Over the years, he’s found making sparkling wine in the United States has its perks. “In the US, we don’t have the same regulations they have in Europe,” he says. “For example, in Champagne, [France], you can only use approved grape varieties. Here on Long Island, I can use whatever I want: merlot, muscat.” Martin even makes a sparkling red — something that does not happen frequently in Champagne.

Its own bottles (from $30) have taken home medals at The Champagne & Sparkling Wine World Championships. Doug Young Photography

Another advantage of creating fizzy brews on Long Island? You can pick the grapes earlier than other varieties. “We usually kick off harvest in the very, very, very beginning of September,” he explains.

“The way the climate has changed over the years is that in the fall, you run into the storm and hurricane season. We are lucky that in most cases we’ve already had our grapes picked and pressed before the difficult weather comes along.”

Then there’s the fact that while general US wine consumption has decreased, the demand for sparkling wine has increased — especially in the Hamptons.

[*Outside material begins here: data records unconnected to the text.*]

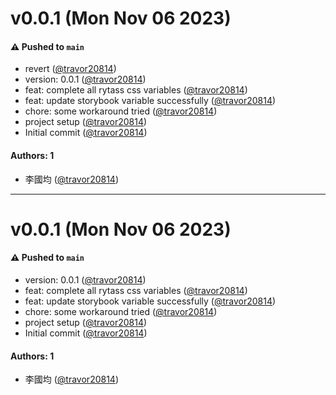 # v0.0.1 (Mon Nov 06 2023)

#### ⚠️ Pushed to `main`

- revert ([@travor20814](https://github.com/travor20814))
- version: 0.0.1 ([@travor20814](https://github.com/travor20814))
- feat: complete all rytass css variables ([@travor20814](https://github.com/travor20814))
- feat: update storybook variable successfully ([@travor20814](https://github.com/travor20814))
- chore: some workaround tried ([@travor20814](https://github.com/travor20814))
- project setup ([@travor20814](https://github.com/travor20814))
- Initial commit ([@travor20814](https://github.com/travor20814))

#### Authors: 1

- 李國均 ([@travor20814](https://github.com/travor20814))

---

# v0.0.1 (Mon Nov 06 2023)

#### ⚠️ Pushed to `main`

- version: 0.0.1 ([@travor20814](https://github.com/travor20814))
- feat: complete all rytass css variables ([@travor20814](https://github.com/travor20814))
- feat: update storybook variable successfully ([@travor20814](https://github.com/travor20814))
- chore: some workaround tried ([@travor20814](https://github.com/travor20814))
- project setup ([@travor20814](https://github.com/travor20814))
- Initial commit ([@travor20814](https://github.com/travor20814))

#### Authors: 1

- 李國均 ([@travor20814](https://github.com/travor20814))

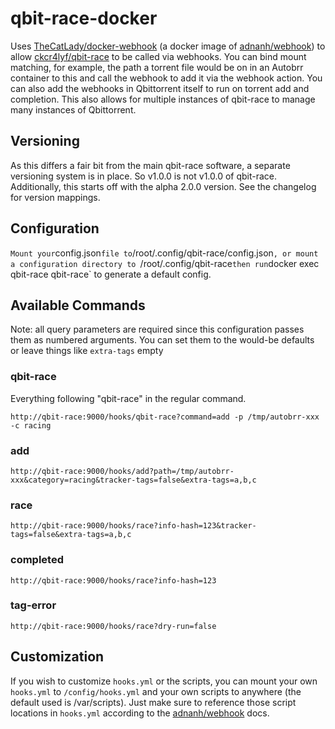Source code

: # qbit-race-docker
 
Uses [TheCatLady/docker-webhook](https://github.com/TheCatLady/docker-webhook) (a docker image of [adnanh/webhook](https://github.com/adnanh/webhook)) to allow [ckcr4lyf/qbit-race](https://github.com/ckcr4lyf/qbit-race) to be called via webhooks. You can bind mount matching, for example, the path a torrent file would be on in an Autobrr container to this and call the webhook to add it via the webhook action. You can also add the webhooks in Qbittorrent itself to run on torrent add and completion. This also allows for multiple instances of qbit-race to manage many instances of Qbittorrent. 

## Versioning

As this differs a fair bit from the main qbit-race software, a separate versioning system is in place. So v1.0.0 is not v1.0.0 of qbit-race. Additionally, this starts off with the alpha 2.0.0 version. See the changelog for version mappings.

## Configuration
`
Mount your `config.json` file to `/root/.config/qbit-race/config.json`, or mount a configuration directory to `/root/.config/qbit-race` then run `docker exec qbit-race qbit-race` to generate a default config.

## Available Commands

Note: all query parameters are required since this configuration passes them as numbered arguments. You can set them to the would-be defaults or leave things like `extra-tags` empty

### qbit-race

Everything following "qbit-race" in the regular command.

`http://qbit-race:9000/hooks/qbit-race?command=add -p /tmp/autobrr-xxx -c racing`

### add

`http://qbit-race:9000/hooks/add?path=/tmp/autobrr-xxx&category=racing&tracker-tags=false&extra-tags=a,b,c`

### race

`http://qbit-race:9000/hooks/race?info-hash=123&tracker-tags=false&extra-tags=a,b,c`

### completed

`http://qbit-race:9000/hooks/race?info-hash=123`

### tag-error

`http://qbit-race:9000/hooks/race?dry-run=false`

## Customization

If you wish to customize `hooks.yml` or the scripts, you can mount your own `hooks.yml` to `/config/hooks.yml` and your own scripts to anywhere (the default used is /var/scripts). Just make sure to reference those script locations in `hooks.yml` according to the [adnanh/webhook](https://github.com/adnanh/webhook) docs.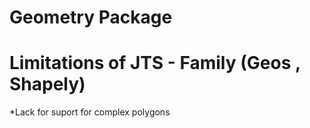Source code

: # Geometry Package

# Limitations of JTS - Family (Geos , Shapely)
   *Lack for suport for complex polygons

        




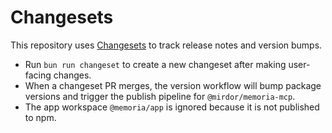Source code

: # Changesets

This repository uses [Changesets](https://github.com/changesets/changesets) to track release notes and version bumps.

- Run `bun run changeset` to create a new changeset after making user-facing changes.
- When a changeset PR merges, the version workflow will bump package versions and trigger the publish pipeline for `@mirdor/memoria-mcp`.
- The app workspace `@memoria/app` is ignored because it is not published to npm.
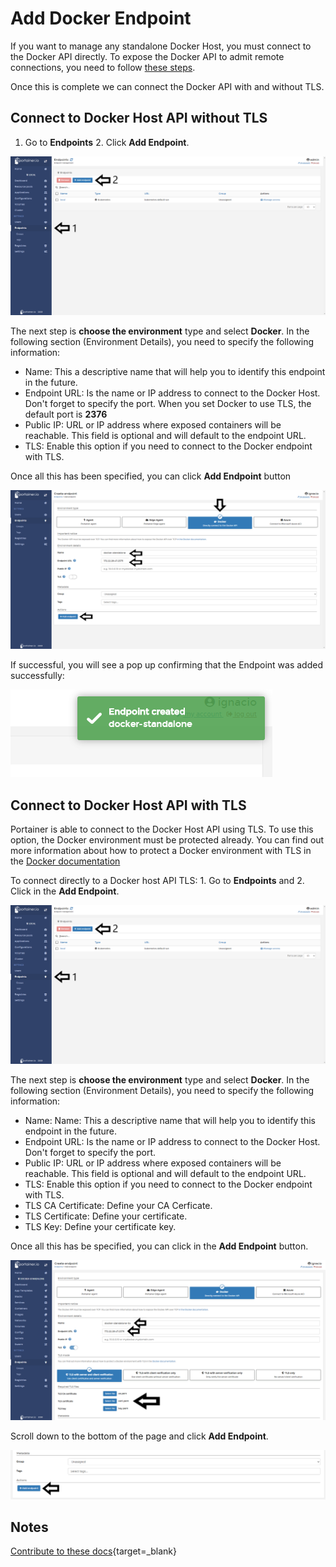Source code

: # Add Docker Endpoint

 If you want to manage any standalone Docker Host, you must connect to the Docker API directly. To expose the Docker API to admit remote connections, you need to follow [these steps](https://docs.docker.com/engine/install/linux-postinstall/#configuring-remote-access-with-systemd-unit-file).

Once this is complete we can connect the Docker API with and without TLS.

## Connect to Docker Host API without TLS

1. Go to <b>Endpoints</b> 2. Click <b>Add Endpoint</b>.

![docker_endpoint](assets/docker_1.png)

The next step is <b>choose the environment</b> type and select <b>Docker</b>. In the following section (Environment Details), you need to specify the following information:

* Name: This a descriptive name that will help you to identify this endpoint in the future.
* Endpoint URL: Is the name or IP address to connect to the Docker Host. Don't forget to specify the port. When you set Docker to use TLS, the default port is <b>2376</b>
* Public IP: URL or IP address where exposed containers will be reachable. This field is optional and will default to the endpoint URL.
* TLS: Enable this option if you need to connect to the Docker endpoint with TLS.

Once all this has been specified, you can click <b>Add Endpoint</b> button

![docker_endpoint](assets/docker_2.png)

If successful, you will see a pop up confirming that the Endpoint was added successfully:

![docker_endpoint](assets/docker_3.png)

## Connect to Docker Host API with TLS

Portainer is able to connect to the Docker Host API using TLS. To use this option, the Docker environment must be protected already. You can find out more information about how to protect a Docker environment with TLS in the [Docker documentation](https://docs.docker.com/engine/security/https/)

To connect directly to a Docker host API TLS: 1. Go to <b>Endpoints</b> and 2. Click in the <b>Add Endpoint</b>.

![docker_endpoint](assets/docker_1.png)

The next step is <b>choose the environment</b> type and select <b>Docker</b>. In the following section (Environment Details), you need to specify the following information:

* Name: Name: This a descriptive name that will help you to identify this endpoint in the future.
* Endpoint URL: Is the name or IP address to connect to the Docker Host. Don't forget to specify the port. 
* Public IP: URL or IP address where exposed containers will be reachable. This field is optional and will default to the endpoint URL.
* TLS: Enable this option if you need to connect to the Docker endpoint with TLS.
* TLS CA Certificate: Define your CA Cerficate.
* TLS Certificate: Define your certificate.
* TLS Key: Define your certificate key.

Once all this has be specified, you can click in the <b>Add Endpoint</b> button. 

![docker_endpoint](assets/docker_5.png)

Scroll down to the bottom of the page and click <b>Add Endpoint</b>.

![docker_endpoint](assets/docker_6.png)

## Notes

[Contribute to these docs](https://github.com/portainer/portainer-docs/blob/master/contributing.md){target=_blank}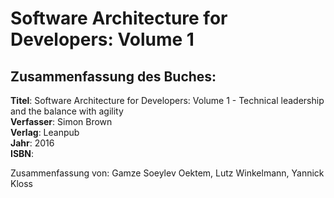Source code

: # Software Architecture for Developers: Volume 1

## Zusammenfassung des Buches:

**Titel**: Software Architecture for Developers: Volume 1 - Technical leadership and the balance with agility  
**Verfasser**: Simon Brown  
**Verlag**: Leanpub  
**Jahr**: 2016  
**ISBN**:

Zusammenfassung von: Gamze Soeylev Oektem, Lutz Winkelmann, Yannick Kloss

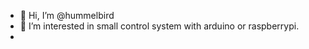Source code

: - 👋 Hi, I’m @hummelbird
- 👀 I’m interested in small control system with arduino or raspberrypi.
- 
<!---
hummelbird/hummelbird is a ✨ special ✨ repository because its `README.md` (this file) appears on your GitHub profile.
You can click the Preview link to take a look at your changes.
--->
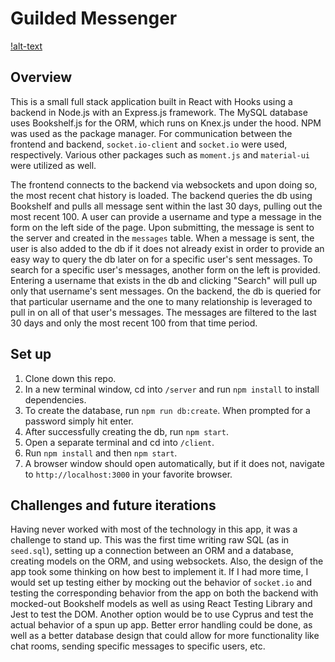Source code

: # Guilded Messenger

[!alt-text](https://github.com/emackinnon1/messenger/blob/main/guilded-chat.gif)

## Overview

This is a small full stack application built in React with Hooks using a backend in Node.js with an Express.js framework. The MySQL database uses Bookshelf.js for the ORM, which runs on Knex.js under the hood. NPM was used as the package manager. For communication between the frontend and backend, `socket.io-client` and `socket.io` were used, respectively. Various other packages such as `moment.js` and `material-ui` were utilized as well.

The frontend connects to the backend via websockets and upon doing so, the most recent chat history is loaded. The backend queries the db using Bookshelf and pulls all message sent within the last 30 days, pulling out the most recent 100. A user can provide a username and type a message in the form on the left side of the page. Upon submitting, the message is sent to the server and created in the `messages` table. When a message is sent, the user is also added to the db if it does not already exist in order to provide an easy way to query the db later on for a specific user's sent messages.
To search for a specific user's messages, another form on the left is provided. Entering a username that exists in the db and clicking "Search" will pull up only that username's sent messages. On the backend, the db is queried for that particular username and the one to many relationship is leveraged to pull in on all of that user's messages. The messages are filtered to the last 30 days and only the most recent 100 from that time period.

## Set up

1. Clone down this repo.
2. In a new terminal window, cd into `/server` and run `npm install` to install dependencies.
3. To create the database, run `npm run db:create`. When prompted for a password simply hit enter.
4. After successfully creating the db, run `npm start`.
5. Open a separate terminal and cd into `/client`.
6. Run `npm install` and then `npm start`.
7. A browser window should open automatically, but if it does not, navigate to `http://localhost:3000` in your favorite browser.

## Challenges and future iterations

Having never worked with most of the technology in this app, it was a challenge to stand up. This was the first time writing raw SQL (as in `seed.sql`), setting up a connection between an ORM and a database, creating models on the ORM, and using websockets. Also, the design of the app took some thinking on how best to implement it. If I had more time, I would set up testing either by mocking out the behavior of `socket.io` and testing the corresponding behavior from the app on both the backend with mocked-out Bookshelf models as well as using React Testing Library and Jest to test the DOM. Another option would be to use Cyprus and test the actual behavior of a spun up app. Better error handling could be done, as well as a better database design that could allow for more functionality like chat rooms, sending specific messages to specific users, etc.
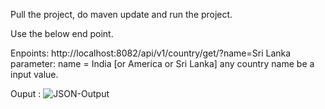 Pull the project, do maven update and run the project.

Use the below end point.

Enpoints:
http://localhost:8082/api/v1/country/get/?name=Sri Lanka
 parameter:
   name = India  [or America or Sri Lanka] any country name be a input value.

   Ouput : 
   ![JSON-Output](https://github.com/ChandrasekarPerumal/CountrySimilarity/assets/47257171/59d24007-53fe-4bb9-90a9-0f9a979dad7c)

   
   
   
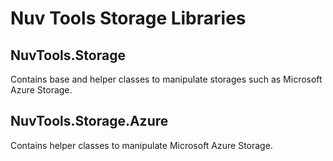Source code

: # Nuv Tools Storage Libraries

## NuvTools.Storage
Contains base and helper classes to manipulate storages such as Microsoft Azure Storage.

## NuvTools.Storage.Azure
Contains helper classes to manipulate Microsoft Azure Storage.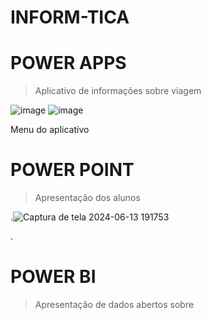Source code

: # INFORM-TICA


# POWER APPS
> Aplicativo de informações sobre viagem

![image](https://github.com/Cauavini03/INFORM-TICA/assets/162647059/25689285-58f1-4676-ab53-f5d349129d3f)
![image](https://github.com/Cauavini03/INFORM-TICA/assets/162647059/bf2ee3d5-3a32-463e-80a9-ef7825fbb973)

Menu do aplicativo


# POWER POINT
>Apresentação dos alunos

.![Captura de tela 2024-06-13 191753](https://github.com/Cauavini03/INFORM-TICA/assets/162647059/5cad0c7e-e3cc-48e9-8fe5-9d3f4af0722c)

.

# POWER BI
> Apresentação de dados abertos sobre
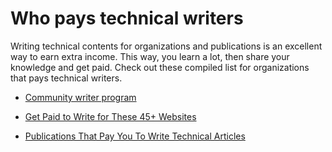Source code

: # Who pays technical writers

Writing technical contents for organizations and publications is an excellent way to earn extra income. This way, you learn a lot, then share your knowledge and get paid. Check out these compiled list for organizations that pays technical writers.

- [Community writer program](https://github.com/malgamves/CommunityWriterPrograms)

- [Get Paid to Write for These 45+ Websites](https://blog.idrisolubisi.com/get-paid-to-write-for-these-45-websites)

- [Publications That Pay You To Write Technical Articles](https://catalins.tech/websites-that-pay-you-to-write-technical-articles)
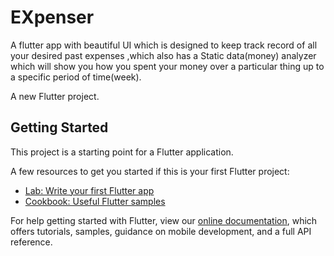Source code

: # EXpenser

A flutter app with beautiful UI which is designed to keep track record of all your desired past expenses ,which also has a Static data(money) analyzer which will show you how you spent your money over a particular thing up to a specific period of time(week).

A new Flutter project.

## Getting Started

This project is a starting point for a Flutter application.

A few resources to get you started if this is your first Flutter project:

- [Lab: Write your first Flutter app](https://flutter.dev/docs/get-started/codelab)
- [Cookbook: Useful Flutter samples](https://flutter.dev/docs/cookbook)

For help getting started with Flutter, view our
[online documentation](https://flutter.dev/docs), which offers tutorials,
samples, guidance on mobile development, and a full API reference.

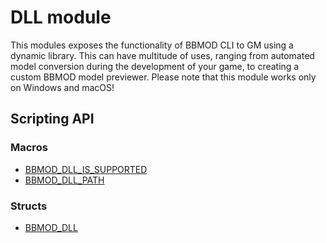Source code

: # DLL module
This modules exposes the functionality of BBMOD CLI to GM using a dynamic library. This
can have multitude of uses, ranging from automated model conversion during the
development of your game, to creating a custom BBMOD model previewer. Please
note that this module works only on Windows and macOS!

## Scripting API
### Macros
* [BBMOD_DLL_IS_SUPPORTED](./BBMOD_DLL_IS_SUPPORTED.html)
* [BBMOD_DLL_PATH](./BBMOD_DLL_PATH.html)

### Structs
* [BBMOD_DLL](./BBMOD_DLL.html)
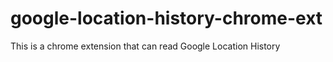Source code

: # google-location-history-chrome-ext
This is a chrome extension that can read Google Location History
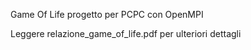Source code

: Game Of Life progetto per PCPC con OpenMPI

Leggere relazione_game_of_life.pdf per ulteriori dettagli
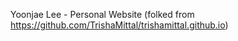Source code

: Yoonjae Lee - Personal Website (folked from https://github.com/TrishaMittal/trishamittal.github.io)
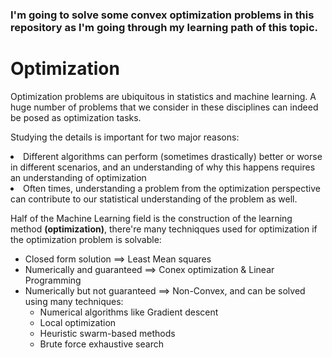 ### I'm going to solve some convex optimization problems in this repository as I'm going through my learning path of this topic.

# Optimization
Optimization problems are ubiquitous in statistics and machine learning. A huge number of problems that we consider in these disciplines can indeed be posed as optimization tasks.

Studying the details is important for two  major  reasons:  
<li> Different algorithms can perform (sometimes drastically) better or worse in different scenarios, and an understanding of why this happens requires an understanding  of optimization 
<li> Often times, understanding a problem from the optimization perspective can contribute to our statistical understanding of the problem as well.
 
  
Half of the Machine Learning field is the construction of the learning method **(optimization)**, there're many techniqques used for optimization  if the optimization problem is solvable:
  - Closed form solution ==> Least Mean squares
  - Numerically and guaranteed ==> Conex optimization & Linear Programming
  - Numerically but not guaranteed ==> Non-Convex, and can be solved using many techniques:
    - Numerical algorithms like Gradient descent
    - Local optimization
    - Heuristic swarm-based methods
    - Brute force exhaustive search
  

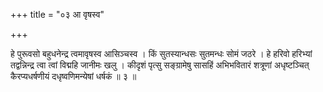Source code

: +++
title = "०३ आ वृषस्व"

+++

हे पुरूवसो बहुधनेन्द्र त्वमावृषस्व आसिञ्चस्व । किं सुतस्यान्धसः सुतमन्धः सोमं जठरे । हे हरिवो हरिभ्यां तद्वन्निन्द्र त्वा त्वां विद्महि जानीमः खलु । कीदृशं पृत्सु सङ्ग्रामेषु सासहिं अभिभवितारं शत्रूणां अधृष्टञ्चित् कैरप्यधर्षणीयं दधृष्वणिमन्येषां धर्षकं ॥ ३ ॥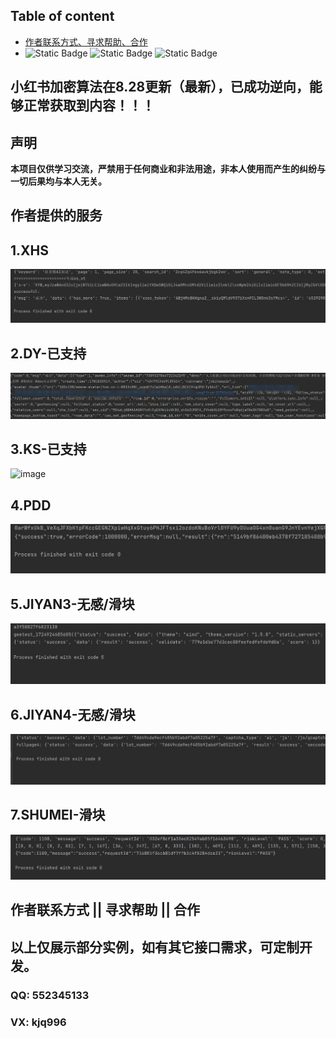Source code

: ## Table of content  

- [作者联系方式、寻求帮助、合作](#作者联系方式--寻求帮助--合作)
- 
  ![Static Badge](https://img.shields.io/badge/GitHub-blue?logo=GitHub&labelColor=black)
  ![Static Badge](https://img.shields.io/badge/author-3.7/3.8-blue?logo=Python&label=python&labelColor=black)
  ![Static Badge](https://img.shields.io/badge/Node.js-v18.16.1-blue?logo=Node.js&labelColor=black)
## 小红书加密算法在8.28更新（最新），已成功逆向，能够正常获取到内容！！！
## 声明
**本项目仅供学习交流，严禁用于任何商业和非法用途，非本人使用而产生的纠纷与一切后果均与本人无关。**
 
 
## 作者提供的服务
  
## 1.XHS
<img alt="image" src="./img/xhs.png"/> 

## 2.DY-已支持  
<img alt="image" src="./img/douyin.png"/>  

## 3.KS-已支持
<img alt="image" src=""/>

## 4.PDD  
<img alt="image" src="./img/pdd.png"/> 
  
## 5.JIYAN3-无感/滑块   
<img alt="image" src="./img/geet-full.png"/>  

## 6.JIYAN4-无感/滑块   
<img alt="image" src="./img/geet4-full.png"/> 

## 7.SHUMEI-滑块   
<img alt="image" src="./img/shumei-slide.png"/> 
 
 
## 作者联系方式 || 寻求帮助 || 合作 
## 以上仅展示部分实例，如有其它接口需求，可定制开发。
### QQ: 552345133 
### VX: kjq996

Cheers to a tasting paired with caviar, cheese and potato chips this summer. Doug Young Photography

This summer, those looking to pop some local bubbly can stop by Sparkling Pointe’s tasting room, where wines are matched with caviar, cheese from a dairy farm up the road and even local potato chips. “It’s a classic pairing,” he notes of serving sparklers with snacks. The winery will also offer oyster tasting events and lobster roll pairings in the coming months, as well as a salon series with themed dinners in the city and the Hamptons.

The goal, says Falcetta, is to show people that sparkling wine is something they can drink all the time: “I think we are helping to break the notion that it is only for celebration.”

But it’s always a great choice for a 20th anniversary.